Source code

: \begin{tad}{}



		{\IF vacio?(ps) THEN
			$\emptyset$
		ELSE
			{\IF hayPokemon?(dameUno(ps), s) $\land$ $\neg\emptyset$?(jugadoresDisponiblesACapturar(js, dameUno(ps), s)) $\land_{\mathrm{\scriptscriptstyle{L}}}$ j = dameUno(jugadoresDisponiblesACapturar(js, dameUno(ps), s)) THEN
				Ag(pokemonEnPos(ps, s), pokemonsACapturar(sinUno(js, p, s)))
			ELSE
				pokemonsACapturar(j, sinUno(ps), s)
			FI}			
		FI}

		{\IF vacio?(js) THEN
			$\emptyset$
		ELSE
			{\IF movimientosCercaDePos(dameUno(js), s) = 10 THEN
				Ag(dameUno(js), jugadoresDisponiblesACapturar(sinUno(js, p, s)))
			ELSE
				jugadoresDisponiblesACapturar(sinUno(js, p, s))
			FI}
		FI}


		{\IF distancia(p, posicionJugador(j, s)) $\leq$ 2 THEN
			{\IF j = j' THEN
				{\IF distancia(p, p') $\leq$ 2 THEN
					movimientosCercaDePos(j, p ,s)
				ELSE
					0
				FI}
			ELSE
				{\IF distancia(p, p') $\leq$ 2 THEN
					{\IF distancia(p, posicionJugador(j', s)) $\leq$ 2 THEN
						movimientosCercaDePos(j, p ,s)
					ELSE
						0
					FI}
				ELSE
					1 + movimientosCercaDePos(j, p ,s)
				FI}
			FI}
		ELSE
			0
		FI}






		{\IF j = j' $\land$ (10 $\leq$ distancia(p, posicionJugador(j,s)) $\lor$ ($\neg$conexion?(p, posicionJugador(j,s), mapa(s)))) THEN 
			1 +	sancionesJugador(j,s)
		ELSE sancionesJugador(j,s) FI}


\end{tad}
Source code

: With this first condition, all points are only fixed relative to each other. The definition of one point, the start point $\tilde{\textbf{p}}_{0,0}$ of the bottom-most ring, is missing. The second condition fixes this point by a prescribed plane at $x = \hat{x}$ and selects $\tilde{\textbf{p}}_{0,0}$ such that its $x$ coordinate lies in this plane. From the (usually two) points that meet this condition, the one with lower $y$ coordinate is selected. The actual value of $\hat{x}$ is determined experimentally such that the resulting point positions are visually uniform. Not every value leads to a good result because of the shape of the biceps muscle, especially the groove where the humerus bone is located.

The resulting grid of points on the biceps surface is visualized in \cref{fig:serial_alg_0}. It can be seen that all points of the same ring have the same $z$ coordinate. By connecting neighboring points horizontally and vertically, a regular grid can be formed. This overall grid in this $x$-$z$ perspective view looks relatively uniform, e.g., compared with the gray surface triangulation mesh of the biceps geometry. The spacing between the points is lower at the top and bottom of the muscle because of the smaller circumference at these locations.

*What you should do*:
Every entry should be output again exactly as written.

*Problem solution*:
Source code

: \begin{tad}{}



		{\IF vacio?(ps) THEN
			$\emptyset$
		ELSE
			{\IF hayPokemon?(dameUno(ps), s) $\land$ $\neg\emptyset$?(jugadoresDisponiblesACapturar(js, dameUno(ps), s)) $\land_{\mathrm{\scriptscriptstyle{L}}}$ j = dameUno(jugadoresDisponiblesACapturar(js, dameUno(ps), s)) THEN
				Ag(pokemonEnPos(ps, s), pokemonsACapturar(sinUno(js, p, s)))
			ELSE
				pokemonsACapturar(j, sinUno(ps), s)
			FI}			
		FI}

		{\IF vacio?(js) THEN
			$\emptyset$
		ELSE
			{\IF movimientosCercaDePos(dameUno(js), s) = 10 THEN
				Ag(dameUno(js), jugadoresDisponiblesACapturar(sinUno(js, p, s)))
			ELSE
				jugadoresDisponiblesACapturar(sinUno(js, p, s))
			FI}
		FI}


		{\IF distancia(p, posicionJugador(j, s)) $\leq$ 2 THEN
			{\IF j = j' THEN
				{\IF distancia(p, p') $\leq$ 2 THEN
					movimientosCercaDePos(j, p ,s)
				ELSE
					0
				FI}
			ELSE
				{\IF distancia(p, p') $\leq$ 2 THEN
					{\IF distancia(p, posicionJugador(j', s)) $\leq$ 2 THEN
						movimientosCercaDePos(j, p ,s)
					ELSE
						0
					FI}
				ELSE
					1 + movimientosCercaDePos(j, p ,s)
				FI}
			FI}
		ELSE
			0
		FI}






		{\IF j = j' $\land$ (10 $\leq$ distancia(p, posicionJugador(j,s)) $\lor$ ($\neg$conexion?(p, posicionJugador(j,s), mapa(s)))) THEN 
			1 +	sancionesJugador(j,s)
		ELSE sancionesJugador(j,s) FI}


\end{tad}
Source code

: With this first condition, all points are only fixed relative to each other. The definition of one point, the start point $\tilde{\textbf{p}}_{0,0}$ of the bottom-most ring, is missing. The second condition fixes this point by a prescribed plane at $x = \hat{x}$ and selects $\tilde{\textbf{p}}_{0,0}$ such that its $x$ coordinate lies in this plane. From the (usually two) points that meet this condition, the one with lower $y$ coordinate is selected. The actual value of $\hat{x}$ is determined experimentally such that the resulting point positions are visually uniform. Not every value leads to a good result because of the shape of the biceps muscle, especially the groove where the humerus bone is located.

The resulting grid of points on the biceps surface is visualized in \cref{fig:serial_alg_0}. It can be seen that all points of the same ring have the same $z$ coordinate. By connecting neighboring points horizontally and vertically, a regular grid can be formed. This overall grid in this $x$-$z$ perspective view looks relatively uniform, e.g., compared with the gray surface triangulation mesh of the biceps geometry. The spacing between the points is lower at the top and bottom of the muscle because of the smaller circumference at these locations.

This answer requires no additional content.